2.26.2010

My life, in numbers:

43 days til a new last name...

34 days til a new apartment...

22 days til spring...

42 minutes til the weekend...

30 seconds til my next application of Carmex (cherry...because that makes it cool?)...

...I believe the word you're looking for is WOOOOHOOOOO!

2.19.2010

Are we really having this conversation?

Him: Hey, uh, I need to sign up for a computer.
Me: Sure!
Him: Yeah, I, uh, missed my court date...
Me: Oh...?
Him: And I guess the only way to get approved is if I have a signed letter from a doctor.
Me: Hmmm. Yeah that makes sense.
Him: So hey, can you help me write that?
Me: What?
Him: That letter. From the doctor. So, you know, I'll be off the hook. (big grin)
Me: Ummm, no I cannot forge a doctor's letter for you. That is illegal.
Him: Yeah...well, can you at least help me make it look official? Like with a logo and all that?
Me: ...!??!?!?!...I'm afraid you're on your own. Because that, too, is illegal.
Him: Awww...man...okay. Alright. I get it.
Me: (Do you???)


Weekend me, please.


2.18.2010

Reason to use your hairbrush as a microphone...as if you need one.

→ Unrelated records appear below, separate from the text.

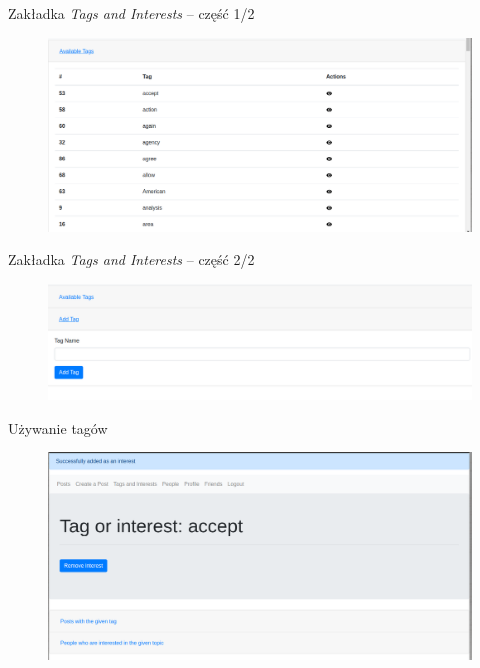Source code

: \documentclass[handout]{beamer}
\begin{document}
        \begin{frame}{Zakładka \textit{Tags and Interests} -- część 1/2}
            \begin{figure}
                \centering
                \includegraphics[width=\linewidth]{available_tags.png}
            \end{figure}
        \end{frame}
        
        \begin{frame}{Zakładka \textit{Tags and Interests} -- część 2/2}
            \begin{figure}
                \centering
                \includegraphics[width=\linewidth]{tag_creation.png}
            \end{figure}
        \end{frame}
        
        \begin{frame}{Używanie tagów}
            \begin{figure}
                \centering
                \includegraphics[width=\linewidth]{interests.png}
            \end{figure}
        \end{frame}
\end{document}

You know how some days are just plain crappy?

That would be yesterday, thanks to $600 worth of charges to my account (thanks a freaking lot, you Floridian identity thief, you!), running all over the place and hitting massive road blocks every.which.way.

(Okay, massive is debatable, but when your manager asks "Um, how's your heart rate right now?" after you breathlessly spill your life story, you know you need a break.)

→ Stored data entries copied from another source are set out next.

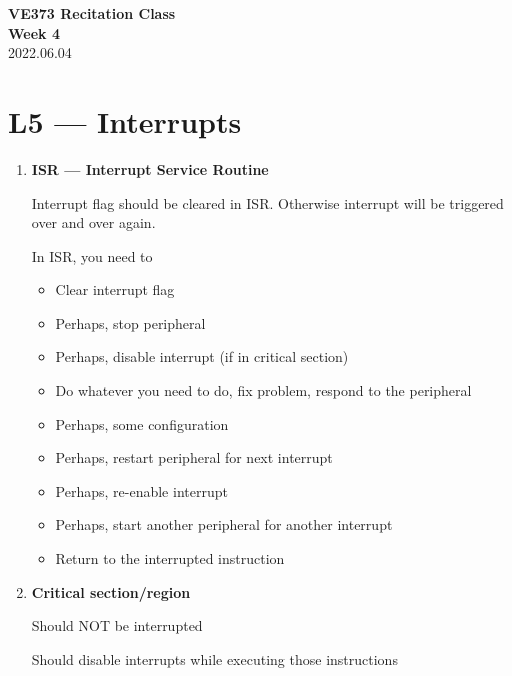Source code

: \documentclass[a4paper]{article}
\begin{document}
\renewcommand{\thesection}{\Roman{section}}
\renewcommand{\thesubsection}{\Alph{subsection}}
\renewcommand{\thesubsubsection}{\thesubsection.\arabic{subsubsection}}
\renewcommand{\d}{\: \mathrm{d}}
\newcommand{\e}{\mathrm{e}}

\begin{center}
  \textbf{\Large VE373 Recitation Class}\\[1em]
  \textbf{\large Week 4} \\[1em]
  2022.06.04 \\[1em]
\end{center}

\section*{L5 --- Interrupts}
  \begin{enumerate}[label = \arabic*.]
    \item \textbf{ISR --- Interrupt Service Routine}
      \par Interrupt flag should be cleared in ISR\@. Otherwise interrupt will be triggered over and over again.

      \par In ISR, you need to
      \begin{itemize}[leftmargin = 1cm]
        \item Clear interrupt flag
        \item Perhaps, stop peripheral
        \item Perhaps, disable interrupt (if in critical section)
        \item Do whatever you need to do, fix problem, respond to the peripheral
        \item Perhaps, some configuration
        \item Perhaps, restart peripheral for next interrupt
        \item Perhaps, re-enable interrupt
        \item Perhaps, start another peripheral for another interrupt
        \item Return to the interrupted instruction
      \end{itemize}

    \item \textbf{Critical section/region}
      \par Should NOT be interrupted
      \par Should disable interrupts while executing those instructions


\end{enumerate}
\end{document}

Luckily, I'm marrying someone who speaks my love language and thus naturally decided the night must consist of to-die-for burgers, a mass quantity of ice cream and snuggly sweatpants. Perfect.

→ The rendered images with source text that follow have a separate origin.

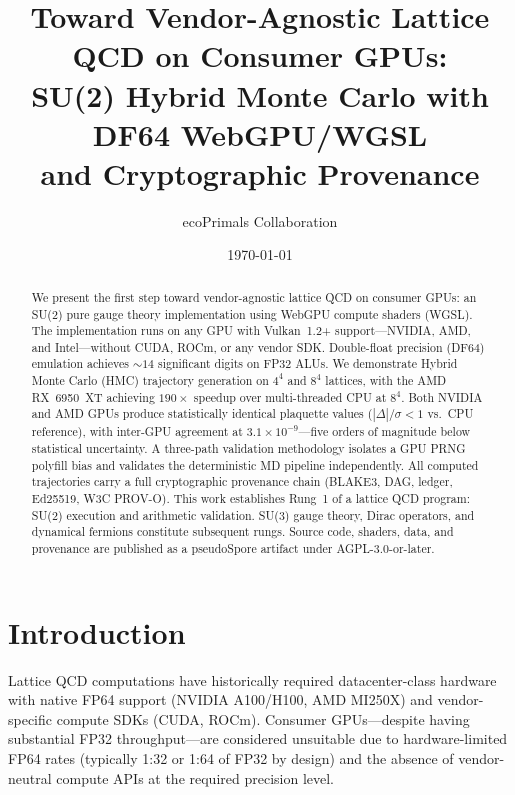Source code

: \documentclass[aps,prl,twocolumn,superscriptaddress,showpacs]{revtex4-2}
\begin{document}
\title{Toward Vendor-Agnostic Lattice QCD on Consumer GPUs:\\
SU(2) Hybrid Monte Carlo with DF64 WebGPU/WGSL\\
and Cryptographic Provenance}

\author{ecoPrimals Collaboration}

\date{\today}

\begin{abstract}
We present the first step toward vendor-agnostic lattice QCD on consumer
GPUs: an SU(2) pure gauge theory implementation using WebGPU compute
shaders (WGSL). The implementation runs on any GPU with Vulkan~1.2+
support---NVIDIA, AMD, and Intel---without CUDA, ROCm, or any vendor
SDK. Double-float precision (DF64) emulation achieves ${\sim}14$
significant digits on FP32 ALUs. We demonstrate Hybrid Monte Carlo (HMC)
trajectory generation on $4^4$ and $8^4$ lattices, with the AMD
RX~6950~XT achieving $190\times$ speedup over multi-threaded CPU at
$8^4$. Both NVIDIA and AMD GPUs produce statistically identical
plaquette values ($|\Delta|/\sigma < 1$ vs.\ CPU reference), with
inter-GPU agreement at $3.1 \times 10^{-9}$---five orders of magnitude
below statistical uncertainty. A three-path validation methodology
isolates a GPU PRNG polyfill bias and validates the deterministic MD
pipeline independently. All computed trajectories carry a full
cryptographic provenance chain (BLAKE3, DAG, ledger, Ed25519, W3C
PROV-O). This work establishes Rung~1 of a lattice QCD program: SU(2)
execution and arithmetic validation. SU(3) gauge theory, Dirac
operators, and dynamical fermions constitute subsequent rungs. Source
code, shaders, data, and provenance are published as a pseudoSpore
artifact under AGPL-3.0-or-later.
\end{abstract}

\maketitle

\section{Introduction}
\label{sec:intro}

Lattice QCD computations have historically required datacenter-class
hardware with native FP64 support (NVIDIA A100/H100, AMD MI250X) and
vendor-specific compute SDKs (CUDA, ROCm). Consumer GPUs---despite
having substantial FP32 throughput---are considered unsuitable due to
hardware-limited FP64 rates (typically 1:32 or 1:64 of FP32 by design)
and the absence of vendor-neutral compute APIs at the required precision
level.
\end{document}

And now it's a new debit-card kind of day (Commerce, I love you), one step closer to being done with a little thing called INVITATIONS (!!!) and this spunky little number running through my head:



Not too shabby.

p.s. This video is completely ridiculous, so maybe just have a listen...

p.p.s. I know it's a cheesy song but HEY SOMETIMES A GIRL JUST NEEDS TO LET LOOSE OKAY?! Ahem. Carry on.

2.15.2010

On broken dreams and wishing things.

He shuffles in every day, grinning impishly and spouting off smart comments.

Lord, have mercy, I think and brace myself as I see him walk through the door.

He's online for hours--hours--each day. Sometimes he's here before me in the morning and is still signed on when I leave.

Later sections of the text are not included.